Motorcycle Speedo Healer
My brothers VTR1000F has had it's motor rebuilt after it chewed through it's valves one day. His bike has never had a very accurate speedo and it always seemed be be reading fast. So after he got his engine fixed and back together I had a look at all the cabling and the speedo itself. The speedo signal is simply a TTL pulse with a varying frequency. At first we though the sensor was busted, so we replaced it with another. But in the end it would appear that the original owner of the bike had changed the front and rear sprockets up and down a tooth each giving an error at the meter of over 20%!.
So, I built the above little tiny board to correct this error and make his speedo much more accurate. It's basically a frequency shifter that can move the frequency of the incoming signal up or down a fixed percentage. This is controlled by the jumpers.

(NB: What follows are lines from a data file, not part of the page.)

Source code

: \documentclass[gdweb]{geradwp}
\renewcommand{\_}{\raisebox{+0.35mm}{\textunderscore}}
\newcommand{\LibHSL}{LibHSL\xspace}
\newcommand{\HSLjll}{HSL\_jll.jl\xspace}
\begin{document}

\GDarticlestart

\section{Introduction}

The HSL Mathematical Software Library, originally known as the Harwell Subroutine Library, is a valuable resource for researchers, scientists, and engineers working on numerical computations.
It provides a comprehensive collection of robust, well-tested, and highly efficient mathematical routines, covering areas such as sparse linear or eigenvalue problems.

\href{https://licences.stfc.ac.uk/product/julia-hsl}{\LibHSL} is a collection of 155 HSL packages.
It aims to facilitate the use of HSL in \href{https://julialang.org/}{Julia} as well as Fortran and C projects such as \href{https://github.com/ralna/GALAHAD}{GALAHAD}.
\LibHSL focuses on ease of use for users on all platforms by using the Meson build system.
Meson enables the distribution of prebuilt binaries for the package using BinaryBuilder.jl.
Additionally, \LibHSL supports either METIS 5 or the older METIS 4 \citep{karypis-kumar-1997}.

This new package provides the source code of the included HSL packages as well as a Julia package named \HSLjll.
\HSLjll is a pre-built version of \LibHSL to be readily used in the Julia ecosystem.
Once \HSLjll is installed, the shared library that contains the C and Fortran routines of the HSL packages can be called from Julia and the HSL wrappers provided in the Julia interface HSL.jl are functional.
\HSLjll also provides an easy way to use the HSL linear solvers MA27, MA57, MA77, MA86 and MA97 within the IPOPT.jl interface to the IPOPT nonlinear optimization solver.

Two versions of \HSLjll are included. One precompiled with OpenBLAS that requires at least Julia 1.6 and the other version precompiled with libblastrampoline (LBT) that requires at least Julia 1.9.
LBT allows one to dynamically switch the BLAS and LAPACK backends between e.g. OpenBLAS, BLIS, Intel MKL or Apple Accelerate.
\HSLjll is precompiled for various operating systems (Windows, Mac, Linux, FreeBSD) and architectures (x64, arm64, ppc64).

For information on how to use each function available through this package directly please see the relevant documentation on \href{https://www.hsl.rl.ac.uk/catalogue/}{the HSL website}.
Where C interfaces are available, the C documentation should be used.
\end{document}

This was my first double-sided doughnut board, and also the first time I've used Kapton tape to mount SOIC. It worked rather well and I was very happy with the results. It was a little fiddly but well worth the effort. I could have built a custom board, but I had this built in less than 12 hours from start to finish. If I had etched the board I would have been still doing the layout!



Comments
2 comments postedHello.
Nice project!
Is there any chance to uppload or send me the source by email?
Maby i can buy it or something?
Thanks in advance!
The design is sorta based around this Silicon Chip design (http://www.siliconchip.com.au/cms/A_108157/article.html).
I just modified it a bit and regigged the source a bit, it it's functionally the same.